→ How to complete this task
Search the entries for the word "from". Copy every line where it turns up.

→ Data to examine
=== Section Start ===

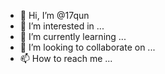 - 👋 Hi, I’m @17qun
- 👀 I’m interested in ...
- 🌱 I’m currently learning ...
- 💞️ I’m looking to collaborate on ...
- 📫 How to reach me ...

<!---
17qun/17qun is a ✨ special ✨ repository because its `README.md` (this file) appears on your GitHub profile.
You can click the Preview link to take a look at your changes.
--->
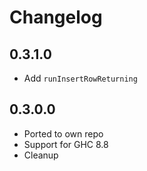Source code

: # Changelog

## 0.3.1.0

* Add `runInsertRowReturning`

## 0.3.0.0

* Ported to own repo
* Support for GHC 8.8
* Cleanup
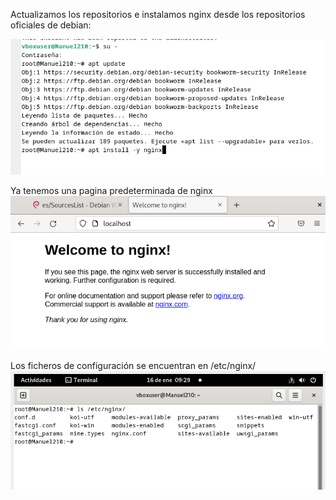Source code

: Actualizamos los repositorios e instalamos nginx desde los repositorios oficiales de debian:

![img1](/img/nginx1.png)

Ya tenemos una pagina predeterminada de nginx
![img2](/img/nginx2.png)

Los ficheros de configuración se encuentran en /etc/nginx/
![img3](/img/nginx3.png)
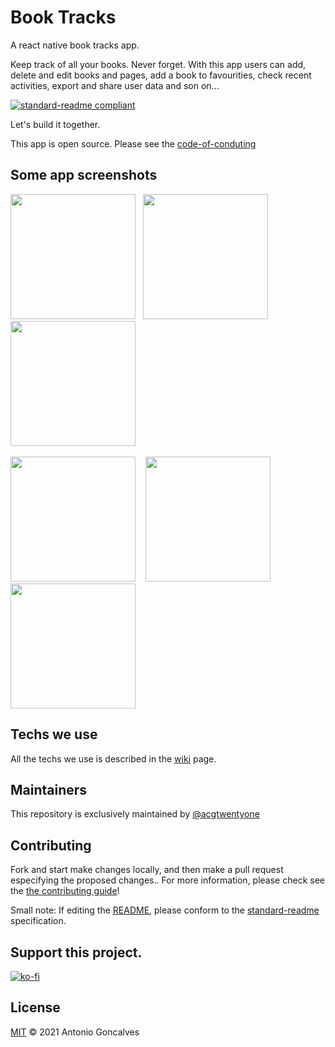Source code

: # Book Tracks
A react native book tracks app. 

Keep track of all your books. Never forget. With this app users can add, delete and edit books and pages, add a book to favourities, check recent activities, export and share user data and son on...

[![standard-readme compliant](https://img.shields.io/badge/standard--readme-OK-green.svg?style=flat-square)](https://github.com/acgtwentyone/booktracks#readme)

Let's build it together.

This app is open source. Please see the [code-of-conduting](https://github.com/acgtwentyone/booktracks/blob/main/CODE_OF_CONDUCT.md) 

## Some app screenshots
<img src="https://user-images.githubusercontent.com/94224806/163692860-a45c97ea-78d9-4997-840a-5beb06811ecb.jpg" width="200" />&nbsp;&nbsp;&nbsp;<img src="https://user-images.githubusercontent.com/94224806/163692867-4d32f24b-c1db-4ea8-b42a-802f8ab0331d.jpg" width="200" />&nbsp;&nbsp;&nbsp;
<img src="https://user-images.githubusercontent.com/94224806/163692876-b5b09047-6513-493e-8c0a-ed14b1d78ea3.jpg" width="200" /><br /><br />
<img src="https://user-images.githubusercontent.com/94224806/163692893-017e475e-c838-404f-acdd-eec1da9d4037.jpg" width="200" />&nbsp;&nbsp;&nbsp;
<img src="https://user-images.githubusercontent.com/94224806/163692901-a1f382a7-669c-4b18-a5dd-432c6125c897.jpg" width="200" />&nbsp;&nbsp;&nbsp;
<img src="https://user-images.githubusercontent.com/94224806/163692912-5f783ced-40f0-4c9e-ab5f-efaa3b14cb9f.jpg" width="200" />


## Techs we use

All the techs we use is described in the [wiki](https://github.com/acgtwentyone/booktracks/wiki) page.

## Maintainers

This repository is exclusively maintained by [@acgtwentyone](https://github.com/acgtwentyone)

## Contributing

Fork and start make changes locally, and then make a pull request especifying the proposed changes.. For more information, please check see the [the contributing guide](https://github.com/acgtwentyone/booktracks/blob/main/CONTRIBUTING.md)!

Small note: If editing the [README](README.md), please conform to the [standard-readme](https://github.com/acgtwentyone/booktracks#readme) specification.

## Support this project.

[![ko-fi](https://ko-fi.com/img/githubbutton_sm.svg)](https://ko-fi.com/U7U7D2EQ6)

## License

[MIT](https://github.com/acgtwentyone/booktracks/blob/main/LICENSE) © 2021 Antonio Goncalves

=== Section End ===
=== Section Start ===

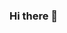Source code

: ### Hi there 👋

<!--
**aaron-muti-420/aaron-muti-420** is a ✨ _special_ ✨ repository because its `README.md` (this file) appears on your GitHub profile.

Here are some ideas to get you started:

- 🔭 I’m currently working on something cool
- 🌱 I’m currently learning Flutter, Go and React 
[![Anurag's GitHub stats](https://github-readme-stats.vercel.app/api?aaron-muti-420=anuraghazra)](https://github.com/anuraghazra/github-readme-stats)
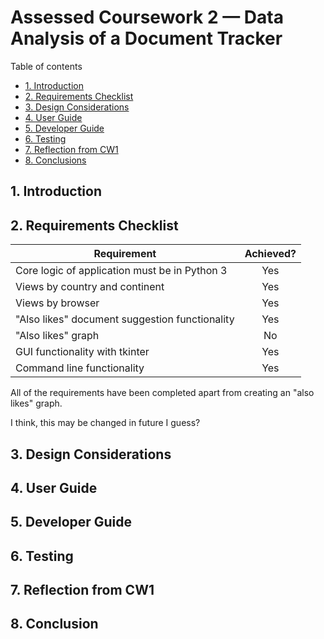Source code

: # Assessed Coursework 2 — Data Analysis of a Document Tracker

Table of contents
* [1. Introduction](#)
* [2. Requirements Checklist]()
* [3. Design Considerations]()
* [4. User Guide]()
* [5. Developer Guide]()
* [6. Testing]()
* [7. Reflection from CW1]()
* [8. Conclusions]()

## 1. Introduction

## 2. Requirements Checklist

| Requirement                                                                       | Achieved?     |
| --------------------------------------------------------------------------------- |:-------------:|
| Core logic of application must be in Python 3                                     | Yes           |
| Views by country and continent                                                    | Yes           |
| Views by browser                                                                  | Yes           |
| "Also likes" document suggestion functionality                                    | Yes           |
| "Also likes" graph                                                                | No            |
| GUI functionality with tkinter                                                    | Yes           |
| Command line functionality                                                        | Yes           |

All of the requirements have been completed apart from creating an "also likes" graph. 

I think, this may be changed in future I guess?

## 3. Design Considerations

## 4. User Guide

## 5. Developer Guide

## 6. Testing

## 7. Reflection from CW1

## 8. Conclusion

=== Section End ===
=== Section Start ===

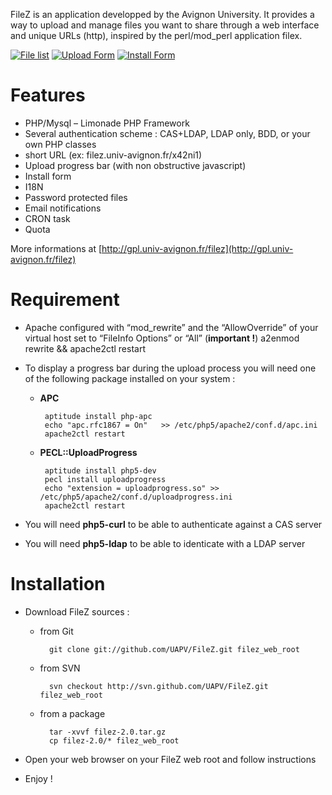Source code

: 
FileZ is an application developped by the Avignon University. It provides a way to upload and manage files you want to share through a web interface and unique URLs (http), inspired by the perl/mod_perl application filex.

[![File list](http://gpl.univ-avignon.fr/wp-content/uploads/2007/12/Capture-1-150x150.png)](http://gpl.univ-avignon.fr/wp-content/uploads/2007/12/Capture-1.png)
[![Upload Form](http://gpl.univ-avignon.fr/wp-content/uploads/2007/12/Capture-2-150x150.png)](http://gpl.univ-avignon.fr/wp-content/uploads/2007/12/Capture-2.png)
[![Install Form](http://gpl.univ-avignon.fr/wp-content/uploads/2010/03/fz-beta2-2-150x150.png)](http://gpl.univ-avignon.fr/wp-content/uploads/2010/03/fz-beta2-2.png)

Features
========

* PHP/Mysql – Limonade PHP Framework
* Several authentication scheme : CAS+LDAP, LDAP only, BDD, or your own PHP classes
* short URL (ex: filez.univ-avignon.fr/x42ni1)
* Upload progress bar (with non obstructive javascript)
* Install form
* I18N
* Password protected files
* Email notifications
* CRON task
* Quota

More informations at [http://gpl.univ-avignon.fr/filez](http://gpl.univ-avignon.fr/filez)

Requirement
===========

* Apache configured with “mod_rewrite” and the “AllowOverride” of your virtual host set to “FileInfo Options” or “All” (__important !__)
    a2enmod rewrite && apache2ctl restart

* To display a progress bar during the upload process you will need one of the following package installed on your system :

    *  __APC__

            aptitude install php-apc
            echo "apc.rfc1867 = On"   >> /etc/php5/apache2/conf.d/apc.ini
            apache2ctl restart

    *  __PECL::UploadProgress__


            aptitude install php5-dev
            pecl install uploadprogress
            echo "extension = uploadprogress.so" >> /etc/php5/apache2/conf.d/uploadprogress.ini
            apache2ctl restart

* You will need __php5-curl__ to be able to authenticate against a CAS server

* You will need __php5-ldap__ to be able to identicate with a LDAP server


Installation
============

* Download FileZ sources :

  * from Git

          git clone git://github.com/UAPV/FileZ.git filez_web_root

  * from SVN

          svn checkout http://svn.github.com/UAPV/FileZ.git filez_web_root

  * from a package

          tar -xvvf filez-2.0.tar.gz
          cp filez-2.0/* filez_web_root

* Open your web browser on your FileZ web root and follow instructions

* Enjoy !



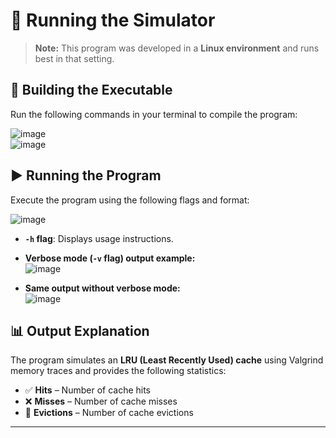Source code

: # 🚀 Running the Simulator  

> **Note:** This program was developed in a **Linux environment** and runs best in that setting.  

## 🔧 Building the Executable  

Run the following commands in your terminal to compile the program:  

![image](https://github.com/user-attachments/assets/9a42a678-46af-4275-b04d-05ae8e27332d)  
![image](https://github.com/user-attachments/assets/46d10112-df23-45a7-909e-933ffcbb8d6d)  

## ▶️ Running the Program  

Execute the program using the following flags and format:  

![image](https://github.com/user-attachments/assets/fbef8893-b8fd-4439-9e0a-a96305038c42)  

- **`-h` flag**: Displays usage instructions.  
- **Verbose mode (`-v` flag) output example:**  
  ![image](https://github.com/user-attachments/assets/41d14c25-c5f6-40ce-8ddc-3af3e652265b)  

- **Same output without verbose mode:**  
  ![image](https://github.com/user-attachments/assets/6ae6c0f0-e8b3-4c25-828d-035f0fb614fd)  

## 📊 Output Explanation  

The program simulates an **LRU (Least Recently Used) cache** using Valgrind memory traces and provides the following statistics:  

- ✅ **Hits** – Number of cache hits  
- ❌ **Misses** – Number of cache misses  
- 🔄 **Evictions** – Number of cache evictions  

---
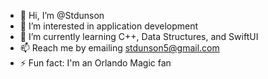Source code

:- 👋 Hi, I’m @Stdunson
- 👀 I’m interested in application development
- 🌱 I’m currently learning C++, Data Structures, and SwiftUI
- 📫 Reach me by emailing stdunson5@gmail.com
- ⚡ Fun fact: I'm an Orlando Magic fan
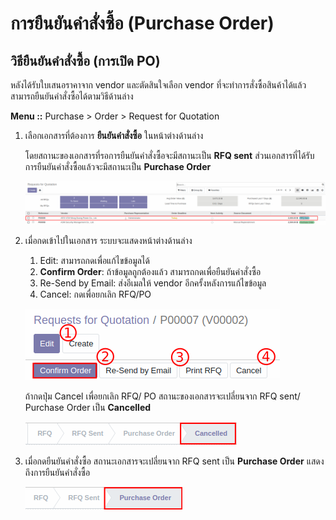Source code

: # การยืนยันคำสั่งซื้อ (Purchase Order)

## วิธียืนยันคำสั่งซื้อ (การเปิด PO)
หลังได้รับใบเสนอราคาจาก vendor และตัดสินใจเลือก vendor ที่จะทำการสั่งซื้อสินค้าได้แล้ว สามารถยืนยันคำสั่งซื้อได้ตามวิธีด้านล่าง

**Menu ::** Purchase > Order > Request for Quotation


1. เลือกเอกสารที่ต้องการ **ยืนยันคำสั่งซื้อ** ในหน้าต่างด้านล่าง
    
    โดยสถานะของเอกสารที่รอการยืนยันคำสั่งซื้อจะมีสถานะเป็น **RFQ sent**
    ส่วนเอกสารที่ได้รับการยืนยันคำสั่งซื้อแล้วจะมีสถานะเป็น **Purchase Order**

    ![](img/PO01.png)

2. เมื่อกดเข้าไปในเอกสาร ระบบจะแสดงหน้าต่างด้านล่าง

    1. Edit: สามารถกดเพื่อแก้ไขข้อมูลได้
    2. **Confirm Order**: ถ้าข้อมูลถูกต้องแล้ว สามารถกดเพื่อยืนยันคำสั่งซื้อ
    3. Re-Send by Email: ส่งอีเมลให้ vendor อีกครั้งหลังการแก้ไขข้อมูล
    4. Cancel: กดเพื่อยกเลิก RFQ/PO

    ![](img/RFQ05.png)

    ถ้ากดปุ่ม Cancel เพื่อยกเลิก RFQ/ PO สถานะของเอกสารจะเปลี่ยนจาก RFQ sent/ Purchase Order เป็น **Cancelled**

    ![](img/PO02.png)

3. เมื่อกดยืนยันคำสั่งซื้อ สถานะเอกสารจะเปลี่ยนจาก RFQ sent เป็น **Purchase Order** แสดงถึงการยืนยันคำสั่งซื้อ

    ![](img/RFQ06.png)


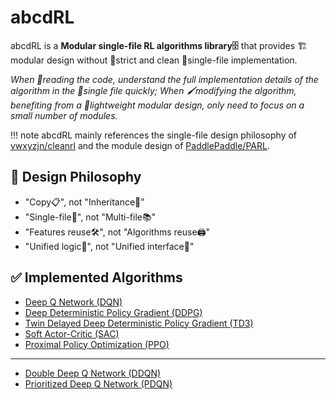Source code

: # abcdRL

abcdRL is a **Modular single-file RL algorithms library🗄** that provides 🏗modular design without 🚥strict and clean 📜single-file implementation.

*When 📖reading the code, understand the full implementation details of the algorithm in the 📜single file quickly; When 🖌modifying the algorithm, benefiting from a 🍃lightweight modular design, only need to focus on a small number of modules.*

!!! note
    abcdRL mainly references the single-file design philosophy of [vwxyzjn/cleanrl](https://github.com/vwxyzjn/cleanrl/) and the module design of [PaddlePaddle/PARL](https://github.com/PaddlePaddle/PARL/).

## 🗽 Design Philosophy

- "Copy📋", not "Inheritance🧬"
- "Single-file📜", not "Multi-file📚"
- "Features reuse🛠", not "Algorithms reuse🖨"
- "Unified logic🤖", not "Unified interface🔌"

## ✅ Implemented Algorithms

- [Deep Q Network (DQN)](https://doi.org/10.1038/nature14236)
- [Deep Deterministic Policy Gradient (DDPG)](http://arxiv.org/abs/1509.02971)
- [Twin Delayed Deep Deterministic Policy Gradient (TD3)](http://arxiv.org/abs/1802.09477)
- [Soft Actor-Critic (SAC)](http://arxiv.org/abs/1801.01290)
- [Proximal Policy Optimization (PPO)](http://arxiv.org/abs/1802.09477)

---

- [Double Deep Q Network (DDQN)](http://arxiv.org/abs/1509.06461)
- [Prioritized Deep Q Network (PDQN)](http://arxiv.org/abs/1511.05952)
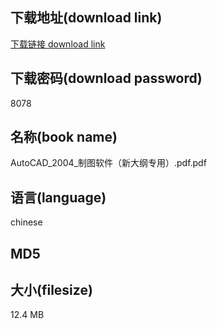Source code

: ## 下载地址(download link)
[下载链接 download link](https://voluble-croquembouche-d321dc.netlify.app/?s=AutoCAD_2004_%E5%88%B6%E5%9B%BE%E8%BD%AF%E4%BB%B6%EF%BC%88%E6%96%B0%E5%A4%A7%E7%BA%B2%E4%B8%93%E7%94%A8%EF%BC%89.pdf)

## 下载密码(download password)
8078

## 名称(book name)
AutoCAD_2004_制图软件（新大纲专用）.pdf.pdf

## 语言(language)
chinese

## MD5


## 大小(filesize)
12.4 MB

=== Section End ===

→ Result of the exercise
* [7. Reflection from CW1]()
All of the requirements have been completed apart from creating an "also likes" graph. 
## 7. Reflection from CW1
  * from Git
  * from SVN
  * from a package
*When 📖reading the code, understand the full implementation details of the algorithm in the 📜single file quickly; When 🖌modifying the algorithm, benefiting from a 🍃lightweight modular design, only need to focus on a small number of modules.*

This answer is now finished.